Task instructions
Lines with the word "qquad" are the ones wanted. Copy each of them from the entries below.

Input data
= Beginning of Section =
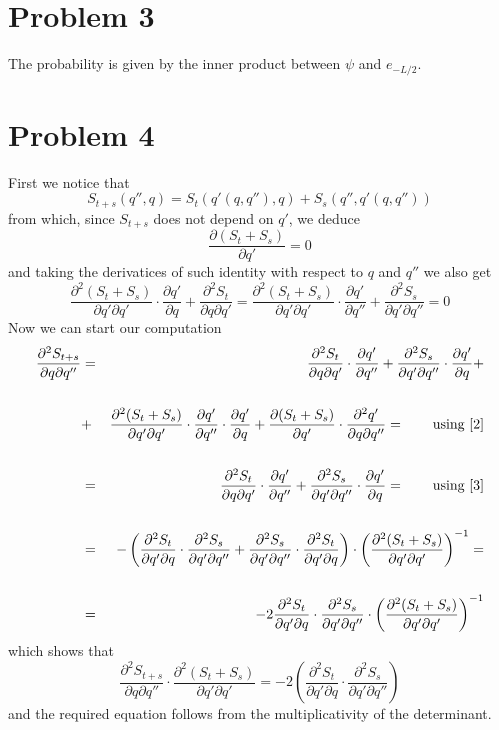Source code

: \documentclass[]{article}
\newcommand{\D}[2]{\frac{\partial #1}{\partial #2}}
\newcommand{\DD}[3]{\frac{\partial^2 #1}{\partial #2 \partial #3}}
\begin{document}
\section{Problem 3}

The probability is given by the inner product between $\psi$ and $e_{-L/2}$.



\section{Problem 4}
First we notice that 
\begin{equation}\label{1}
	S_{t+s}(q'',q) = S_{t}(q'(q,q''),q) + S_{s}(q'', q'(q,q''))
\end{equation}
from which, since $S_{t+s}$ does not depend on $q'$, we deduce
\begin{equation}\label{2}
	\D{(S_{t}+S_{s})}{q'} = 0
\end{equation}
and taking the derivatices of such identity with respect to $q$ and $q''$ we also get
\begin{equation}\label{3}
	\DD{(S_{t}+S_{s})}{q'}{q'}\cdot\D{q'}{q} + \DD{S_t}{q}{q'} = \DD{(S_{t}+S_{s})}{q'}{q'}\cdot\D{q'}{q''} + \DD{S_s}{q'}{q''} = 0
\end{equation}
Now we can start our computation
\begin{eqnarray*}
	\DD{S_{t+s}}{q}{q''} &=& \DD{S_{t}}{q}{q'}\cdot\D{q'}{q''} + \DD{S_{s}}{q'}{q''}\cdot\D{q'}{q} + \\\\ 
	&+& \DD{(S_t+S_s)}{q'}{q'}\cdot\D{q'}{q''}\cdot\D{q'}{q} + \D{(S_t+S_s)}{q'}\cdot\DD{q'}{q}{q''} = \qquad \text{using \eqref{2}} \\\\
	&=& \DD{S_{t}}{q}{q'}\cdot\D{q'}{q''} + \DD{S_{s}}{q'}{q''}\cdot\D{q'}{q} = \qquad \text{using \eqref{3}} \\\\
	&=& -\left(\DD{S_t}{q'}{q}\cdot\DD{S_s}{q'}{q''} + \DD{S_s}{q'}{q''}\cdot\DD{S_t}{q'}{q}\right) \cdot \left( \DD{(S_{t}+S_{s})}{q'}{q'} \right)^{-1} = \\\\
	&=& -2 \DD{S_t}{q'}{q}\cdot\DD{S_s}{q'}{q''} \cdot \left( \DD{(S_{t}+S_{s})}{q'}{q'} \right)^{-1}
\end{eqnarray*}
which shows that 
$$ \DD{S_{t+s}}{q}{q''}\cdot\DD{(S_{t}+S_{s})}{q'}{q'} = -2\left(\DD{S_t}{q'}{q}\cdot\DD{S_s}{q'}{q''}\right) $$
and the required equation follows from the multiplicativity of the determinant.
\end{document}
= End of Section =
Answer below
	&+& \DD{(S_t+S_s)}{q'}{q'}\cdot\D{q'}{q''}\cdot\D{q'}{q} + \D{(S_t+S_s)}{q'}\cdot\DD{q'}{q}{q''} = \qquad \text{using \eqref{2}} \\\\
	&=& \DD{S_{t}}{q}{q'}\cdot\D{q'}{q''} + \DD{S_{s}}{q'}{q''}\cdot\D{q'}{q} = \qquad \text{using \eqref{3}} \\\\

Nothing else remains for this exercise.